Ekonomista z Pekao Adam Antoniak zwrócił uwagę, że lipcowy PMI znalazł się na najniższym poziomie od ośmiu miesięcy. "Wolniejsze tempo wzrostu aktywności w polskim przetwórstwie w lipcu było przede wszystkim konsekwencją wolniejszego wzrostu nowych zamówień oraz mniej dynamicznego wzrostu produkcji" - komentuje Antoniak.

Wskazał, że lipiec przyniósł dalszy spadek presji na wzrost kosztów (najniższy wzrost od 9 miesięcy), jednak pozostała ona wciąż widoczna.

Jego zdaniem lipcowy raport Markitu sugeruje wyhamowanie tempa wzrostu aktywności w przetwórstwie na początku III kw. 2017 r., jednak perspektywy wzrostu aktywności w przemyśle pozostają pozytywne.

Reklama

"W szczególności dobrą informacją jest utrzymujący się solidny wzrost zamówień eksportowych w sytuacji, kiedy ok. 50 proc. produkcji krajowego przemysłu trafia na rynki zagraniczne" - dodał.

Główna ekonomistka Konfederacji Lewiatan dr Małgorzata Starczewska - Krzysztoszek zastanawia się natomiast, czy niższy lipcowy PMI to tylko wakacyjne spowolnienie związane z urlopami pracowników, czy też pierwszy sygnał lekkiego słabnięcia polskiej gospodarki.

Według niej PMI był w lipcu niższy, bowiem zamówienia z polskiej gospodarki rosły wolniej niż wcześniej, i wolniej niż zamówienia eksportowe.

"To dziwi, bowiem przedsiębiorcy mówią, że popyt rośnie, i że zaspakajają go zwiększeniem zatrudnienia.

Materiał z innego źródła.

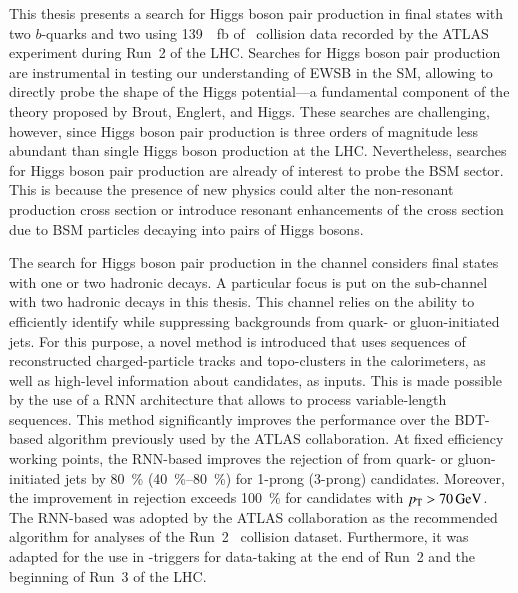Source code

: This thesis presents a search for Higgs boson pair production in final states
with two $b$-quarks and two \tauleptons using \SI{139}{\per\femto\barn} of
\pp~collision data recorded by the ATLAS experiment during Run~2 of the
LHC. Searches for Higgs boson pair production are instrumental in testing our
understanding of EWSB in the SM, allowing to directly probe the shape of the
Higgs potential---a fundamental component of the theory proposed by Brout,
Englert, and Higgs. These searches are challenging, however, since Higgs boson
pair production is three orders of magnitude less abundant than single Higgs
boson production at the LHC. Nevertheless, searches for Higgs boson pair
production are already of interest to probe the BSM sector. This is because the
presence of new physics could alter the non-resonant \HH production cross
section or introduce resonant enhancements of the cross section due to BSM
particles decaying into pairs of Higgs bosons.


The search for Higgs boson pair production in the \bbtautau channel considers
final states with one or two hadronic \taulepton decays. A particular focus is
put on the sub-channel with two hadronic \taulepton decays in this thesis. This
channel relies on the ability to efficiently identify \tauhadvis while
suppressing backgrounds from quark- or gluon-initiated jets. For this purpose, a
novel \tauid method is introduced that uses sequences of reconstructed
charged-particle tracks and topo-clusters in the calorimeters, as well as
high-level information about \tauhadvis candidates, as inputs. This is made
possible by the use of a RNN architecture that allows to process variable-length
sequences. This method significantly improves the \tauid performance over the
BDT-based algorithm previously used by the ATLAS collaboration. At fixed
\tauhadvis efficiency working points, the RNN-based \tauid improves the
rejection of \faketauhadvis from quark- or gluon-initiated jets by
\SI{80}{\percent} (\SIrange{40}{80}{\percent}) for 1-prong (3-prong) \tauhadvis
candidates. Moreover, the improvement in \faketauhadvis rejection exceeds
\SI{100}{\percent} for candidates with $\pT > \SI{70}{\GeV}$. The RNN-based
\tauid was adopted by the ATLAS collaboration as the recommended \tauid
algorithm for analyses of the Run~2 \pp~collision dataset. Furthermore, it was
adapted for the use in \tauhadvis-triggers for data-taking at the end of Run~2
and the beginning of Run~3 of the LHC.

Sygnalizują także niewystarczającą podaż surowców oraz opóźnienia w dostawach. Produkcja powinna zatem dynamicznie rosnąć, a tymczasem wzrost wielkości produkcji był najwolniejszy od dziewięciu miesięcy" - wskazała Starczewska-Krzysztoszek.

Jej zdaniem część rosnącego popytu konsumpcyjnego zaspakajana jest nie przez produkcję w Polsce, a przez import. "A to oznacza, że albo towary z importu wypierają towary produkowane w Polsce, albo polski przemysł nie ma potencjału do zagospodarowania całego popytu. Jeśli to drugie, to najgorszy z możliwych sygnałów, bo pokazujący konsekwencje osłabienia skłonności firm do inwestowania – w 2016 r. inwestycje przedsiębiorstw spadły r/r o 13,2 proc." - oceniła.

Ekonomistka uważa, że najsłabszy od ośmiu miesięcy PMI nie jest powodem do zmartwień, martwić jednak mogą informacje, które za tym stoją.

"Na konsumpcji nie zbudujemy trwałych, stabilnych podstaw wzrostu polskiej gospodarki. Do tego potrzebne są inwestycje. A te potrzebują jasności, przewidywalności regulacyjnej i stabilności politycznej. A tego nie ma" - ocenia Starczewska-Krzysztoszek.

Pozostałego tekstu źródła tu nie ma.